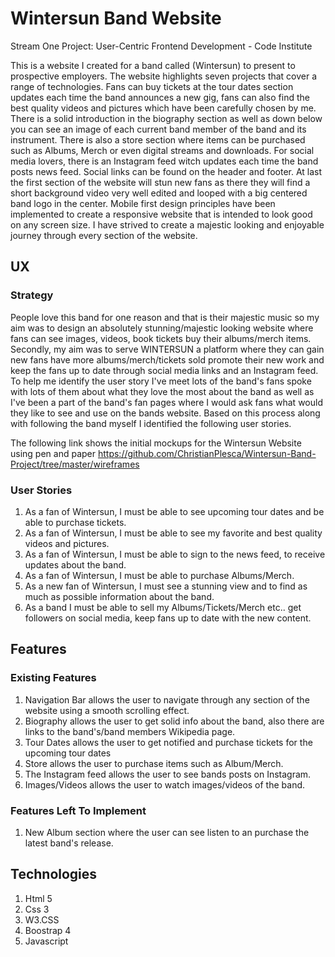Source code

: # Wintersun Band Website
Stream One Project: User-Centric Frontend Development - Code Institute

This is a website I created for a band called (Wintersun) to present to prospective employers. The website highlights seven projects that cover a range of technologies. Fans can buy tickets at the tour dates section updates each time the band announces a new gig, fans can also find the best quality videos and pictures which have been carefully chosen by me. There is a solid introduction in the biography section as well as down below you can see an image of each current band member of the band and its instrument. There is also a store section where items can be purchased such as Albums, Merch or even digital streams and downloads. For social media lovers, there is an Instagram feed witch updates each time the band posts news feed. Social links can be found on the header and footer. At last the first section of the website will stun new fans as there they will find a short background video very well edited and looped with a big centered band logo in the center.
Mobile first design principles have been implemented to create a responsive website that is intended to look good on any screen size.
I have strived to create a majestic looking and enjoyable journey through every section of the website.

## UX
### Strategy
People love this band for one reason and that is their majestic music so my aim was to design an absolutely stunning/majestic looking website where fans can see images, videos, book tickets buy their albums/merch items.
Secondly, my aim was to serve WINTERSUN a platform where they can gain new fans have more albums/merch/tickets sold promote their new work and keep the fans up to date through social media links and an Instagram feed.
To help me identify the user story I've meet lots of the band's fans spoke with lots of them about what they love the most about the band as well as I've been a part of the band's fan pages where I would ask fans what would they like to see and use on the bands website.
Based on this process along with following the band myself I identified the following user stories.  

The following link shows the initial mockups for the Wintersun Website using pen and paper https://github.com/ChristianPlesca/Wintersun-Band-Project/tree/master/wireframes 

### User Stories 
1. As a fan of Wintersun, I must be able to see upcoming tour dates and be able to purchase tickets.
2. As a fan of Wintersun, I must be able to see my favorite and best quality videos and pictures.
3. As a fan of Wintersun, I must be able to sign to the news feed, to receive updates about the band. 
4. As a fan of Wintersun, I must be able to purchase Albums/Merch.
5. As a new fan of Wintersun, I must see a stunning view and to find as much as possible information about the band.
6. As a band I must be able to sell my Albums/Tickets/Merch etc.. get followers on social media, keep fans up to date with the new content.

## Features 
### Existing Features 
1. Navigation Bar allows the user to navigate through any section of the website using a smooth scrolling effect.
2. Biography allows the user to get solid info about the band, also there are links to the band's/band members Wikipedia page.
3. Tour Dates allows the user to get notified and purchase tickets for the upcoming tour dates
4. Store allows the user to purchase items such as Album/Merch.
5. The Instagram feed allows the user to see bands posts on Instagram.
6. Images/Videos allows the user to watch images/videos of the band.
### Features Left To Implement
1. New Album section where the user can see listen to an purchase the latest band's release.

## Technologies  
1. Html 5 
2. Css 3 
3. W3.CSS
4. Boostrap 4
5. Javascript
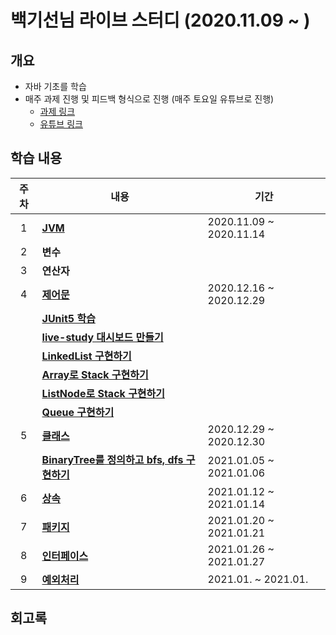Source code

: # 백기선님 라이브 스터디 (2020.11.09 ~ )

## 개요
- 자바 기초를 학습
- 매주 과제 진행 및 피드백 형식으로 진행 (매주 토요일 유튜브로 진행)
  - [과제 링크](https://github.com/whiteship/live-study/issues)
  - [유튜브 링크](https://www.youtube.com/watch?v=peEXNN-oob4)

## 학습 내용
| 주차 | 내용         | 기간                    |
| :--: | ------------ | ----------------------- |
|  1   | [**JVM**](https://github.com/hanull/java-study/blob/master/week1/note.md)          | 2020.11.09 ~ 2020.11.14 |
|  2   | **변수**       |  |
|  3   | **연산자**       |  |
|  4   | [**제어문**](https://github.com/hanull/java-study/blob/master/week4/note.md)       | 2020.12.16 ~ 2020.12.29 |
|     | [**JUnit5 학습**](https://github.com/hanull/java-study/blob/master/week4/note0.md)       | |
|     | [**live-study 대시보드 만들기**](https://github.com/hanull/live-study-Dashboard)       | |
|     | [**LinkedList 구현하기**](https://github.com/hanull/java-study/blob/master/week4/note2.md)       | |
|     | [**Array로 Stack 구현하기**](https://github.com/hanull/java-live-study-assignment/blob/master/src/stack/ArrayStack.java)       | |
|     | [**ListNode로 Stack 구현하기**](https://github.com/hanull/java-live-study-assignment/blob/master/src/stack/ListNodeStack.java)       | |
|     | [**Queue 구현하기**](https://github.com/hanull/java-live-study-assignment/tree/master/src/queue)       | |
|  5   | [**클래스**](https://github.com/hanull/java-study/blob/master/week5/note.md)       | 2020.12.29 ~ 2020.12.30 |
|     | [**BinaryTree를 정의하고 bfs, dfs 구현하기**](https://github.com/hanull/java-live-study-assignment/blob/master/src/binarytree/BinaryTree.java)       | 2021.01.05 ~ 2021.01.06 |
|  6   | [**상속**](https://github.com/hanull/java-study/blob/master/week6/note.md)       | 2021.01.12 ~ 2021.01.14 |
|  7   | [**패키지**](https://github.com/hanull/java-study/blob/master/week7/note.md)       | 2021.01.20 ~ 2021.01.21 |
|  8   | [**인터페이스**](https://github.com/hanull/java-study/blob/master/week8/note.md)       | 2021.01.26 ~ 2021.01.27 |
|  9   | [**예외처리**](https://github.com/hanull/java-study/blob/master/week9/note.md)       | 2021.01. ~ 2021.01. |

## 회고록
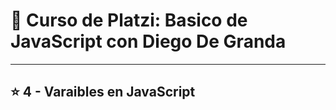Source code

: # :book: Curso de Platzi: Basico de JavaScript con Diego De Granda

---

## :star: 4 - Varaibles en JavaScript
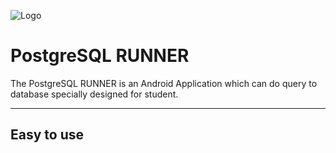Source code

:  ![Logo](https://github.com/sanedroid6006/SqlRunner/blob/master/logo/logo.jpg)  
#        PostgreSQL RUNNER #



The PostgreSQL RUNNER is an Android Application which can do query to database specially designed for student.

---
## Easy to use 



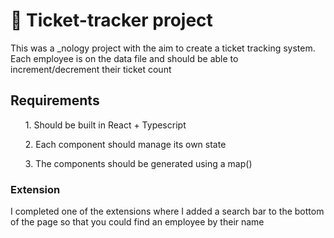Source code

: # 📎 Ticket-tracker project

This was a _nology project with the aim to create a ticket tracking system. 
<br> Each employee is on the data file and should be able to increment/decrement their ticket count 

## Requirements 

<uL>1. Should be built in React + Typescript </uL>
<ul>2. Each component should manage its own state </ul>
<ul>3. The components should be generated using a map()</ul>

### Extension
I completed one of the extensions where I added a search bar to the bottom of the page so that you could find an employee by their name
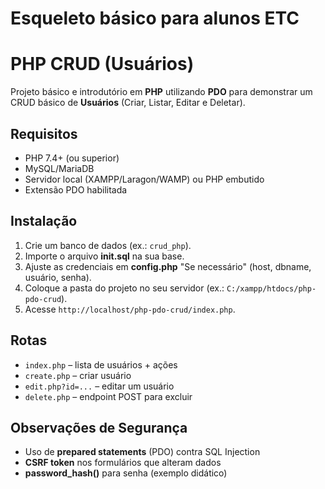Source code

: # Esqueleto básico para alunos ETC
# PHP CRUD (Usuários)

Projeto  básico e introdutório em **PHP** utilizando **PDO** para demonstrar um CRUD básico de **Usuários** (Criar, Listar, Editar e Deletar).

## Requisitos
- PHP 7.4+ (ou superior)
- MySQL/MariaDB
- Servidor local (XAMPP/Laragon/WAMP) ou PHP embutido
- Extensão PDO habilitada

## Instalação
1. Crie um banco de dados (ex.: `crud_php`).
2. Importe o arquivo **init.sql** na sua base.
3. Ajuste as credenciais em **config.php** "Se necessário" (host, dbname, usuário, senha).
4. Coloque a pasta do projeto no seu servidor (ex.: `C:/xampp/htdocs/php-pdo-crud`).
5. Acesse `http://localhost/php-pdo-crud/index.php`.

## Rotas
- `index.php` – lista de usuários + ações
- `create.php` – criar usuário
- `edit.php?id=...` – editar um usuário
- `delete.php` – endpoint POST para excluir

## Observações de Segurança
- Uso de **prepared statements** (PDO) contra SQL Injection
- **CSRF token** nos formulários que alteram dados
- **password_hash()** para senha (exemplo didático)
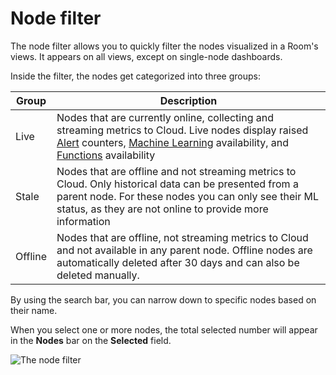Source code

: # Node filter

The node filter allows you to quickly filter the nodes visualized in a Room's views. It appears on all views, except on single-node dashboards.

Inside the filter, the nodes get categorized into three groups:

| Group   | Description                                                                                                                                                                                                                                                                                                                                                                                                           |
|---------|-----------------------------------------------------------------------------------------------------------------------------------------------------------------------------------------------------------------------------------------------------------------------------------------------------------------------------------------------------------------------------------------------------------------------|
| Live    | Nodes that are currently online, collecting and streaming metrics to Cloud. Live nodes display raised [Alert](/docs/dashboards-and-charts/alerts-tab.md) counters, [Machine Learning](/src/ml/README.md) availability, and [Functions](/docs/top-monitoring-netdata-functions.md) availability |
| Stale   | Nodes that are offline and not streaming metrics to Cloud. Only historical data can be presented from a parent node. For these nodes you can only see their ML status, as they are not online to provide more information                                                                                                                                                                                             |
| Offline | Nodes that are offline, not streaming metrics to Cloud and not available in any parent node. Offline nodes are automatically deleted after 30 days and can also be deleted manually.                                                                                                                                                                                                                                  |

By using the search bar, you can narrow down to specific nodes based on their name.

When you select one or more nodes, the total selected number will appear in the **Nodes** bar on the **Selected** field.

![The node filter](https://user-images.githubusercontent.com/70198089/225249850-60ce4fcc-4398-4412-a6b5-6082308f4e60.png)
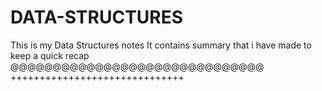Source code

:# DATA-STRUCTURES
This is my Data Structures notes
It contains summary that i have made to keep a quick recap
@@@@@@@@@@@@@@@@@@@@@@@@@@@@@@
++++++++++++++++++++++++++++++



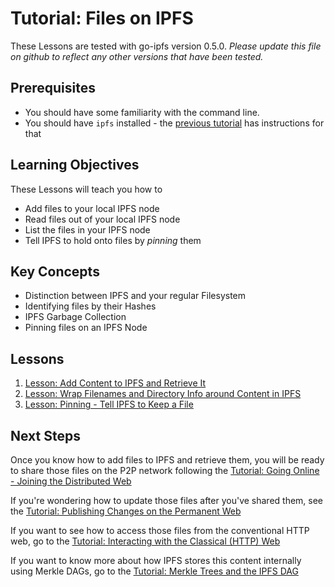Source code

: # Tutorial: Files on IPFS

These Lessons are tested with go-ipfs version 0.5.0. _Please update this file on github to reflect any other versions that have been tested._

## Prerequisites

* You should have some familiarity with the command line.
* You should have `ipfs` installed - the [previous tutorial](../install-ipfs/) has instructions for that

## Learning Objectives

These Lessons will teach you how to

* Add files to your local IPFS node
* Read files out of your local IPFS node
* List the files in your IPFS node
* Tell IPFS to hold onto files by _pinning_ them

## Key Concepts

* Distinction between IPFS and your regular Filesystem
* Identifying files by their Hashes
* IPFS Garbage Collection
* Pinning files on an IPFS Node

## Lessons

1. [Lesson: Add Content to IPFS and Retrieve It](add-and-retrieve-file-content.md)
2. [Lesson: Wrap Filenames and Directory Info around Content in IPFS](wrap-directories-around-content.md)
3. [Lesson: Pinning - Tell IPFS to Keep a File](pin-files.md)

## Next Steps

Once you know how to add files to IPFS and retrieve them, you will be ready to share those files on the P2P network following the [Tutorial: Going Online - Joining the Distributed Web](../going-online/)

If you're wondering how to update those files after you've shared them, see the [Tutorial: Publishing Changes on the Permanent Web](../publishing-changes/)

If you want to see how to access those files from the conventional HTTP web, go to the [Tutorial: Interacting with the Classical \(HTTP\) Web](../classical-web/)

If you want to know more about how IPFS stores this content internally using Merkle DAGs, go to the [Tutorial: Merkle Trees and the IPFS DAG](../ipfs-dag/)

Activity: Each line from the start of the entries to the line holding "Stream One Project: User-Centric" is to be given again exactly, both ends included, and each picture is to be left out.

Answer below:
Source code

: # Wintersun Band Website
Stream One Project: User-Centric Frontend Development - Code Institute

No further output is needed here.